0
votes

When I run the code below the function program_exe.update_data() is executed twice. What is the best way of avoiding that? The function is relatively time consuming to execute so running through it twice is not ideal. Any suggestions would be appreciated!

app = dash.Dash(__name__)
server = app.server

dict_main = program_exe.update_data() #this creates a nested dictionary
rpm = list(dict_main.keys())
channels = dict_main[rpm[0]]

app.layout = html.Div(
    [
        html.Div([
            dcc.Dropdown(
                id='rpm-dropdown',
                options=[{'label': speed, 'value': speed} for speed in rpm],
                value=list(dict_main.keys())[0],
                # I removed the multi=True because it requires a distinction between the columns in the next dropdown...
                searchable=False
            ),
        ], style={'width': '20%', 'display': 'inline-block'}),
        html.Div([
            dcc.Dropdown(
                id='channel-dropdown',
                multi=True
            ),
        ], style={'width': '20%', 'display': 'inline-block'}
        ),
        html.Div([
            dcc.Graph(
                id='Main-Graph'  # the initial graph is in the callback
            ),
        ], style={'width': '98%', 'display': 'inline-block'}
        )
    ]
)


@app.callback(
    Output('channel-dropdown', 'options'),
    [Input('rpm-dropdown', 'value')])
def update_date_dropdown(speed):
    return [{'label': i, 'value': i} for i in dict_main[speed]]


@app.callback(
    Output('Main-Graph', 'figure'),
    [Input('channel-dropdown', 'value')],
    [State('rpm-dropdown', 'value')])  # This is the way to inform the callback which dataframe is to be charted
def updateGraph(channels, speed):
    if channels:
        # return the entire figure with the different traces
        return go.Figure(data=[go.Scatter(x=dict_main[speed]['Manager'], y=dict_main[speed][i]) for i in channels])
    else:
    # at initialization the graph is returned empty
        return go.Figure(data=[])


if __name__ == '__main__':
    app.run_server(debug=True)




1

1 Answers

1
votes

You can use caching to hit the function just once.

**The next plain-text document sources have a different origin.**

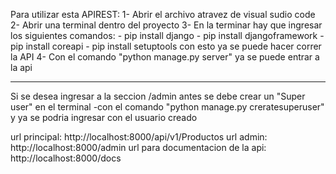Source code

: Para utilizar esta APIREST:
  1- Abrir el archivo atravez de visual sudio code
  2- Abrir una terminal dentro del proyecto
  3- En la terminar hay que ingresar los siguientes comandos:
      - pip install django
      - pip install djangoframework
      - pip install coreapi
      - pip install setuptools
    con esto ya se puede hacer correr la API
  4- Con el comando "python manage.py server" ya se puede entrar a la api

  --------
  Si se desea ingresar a la seccion /admin antes se debe crear un "Super user" en el terminal
    -con el comando "python manage.py creratesuperuser"
  y ya se podria ingresar con el usuario creado

  url principal: http://localhost:8000/api/v1/Productos
  url admin: http://localhost:8000/admin
  url para documentacion de la api: http://localhost:8000/docs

See this page for more details.

Short example:

from flask_caching import Cache
cache = Cache(app.server, config={
    'CACHE_TYPE': 'filesystem',
    'CACHE_DIR': 'cache-directory',
})

@cache.memoize(timeout=6000)
def my_cached_function():
    return program_exe.update_data()

I don't have your func but, when I tested it locally with a placeholder, it was originally called twice, but only once after adding caching.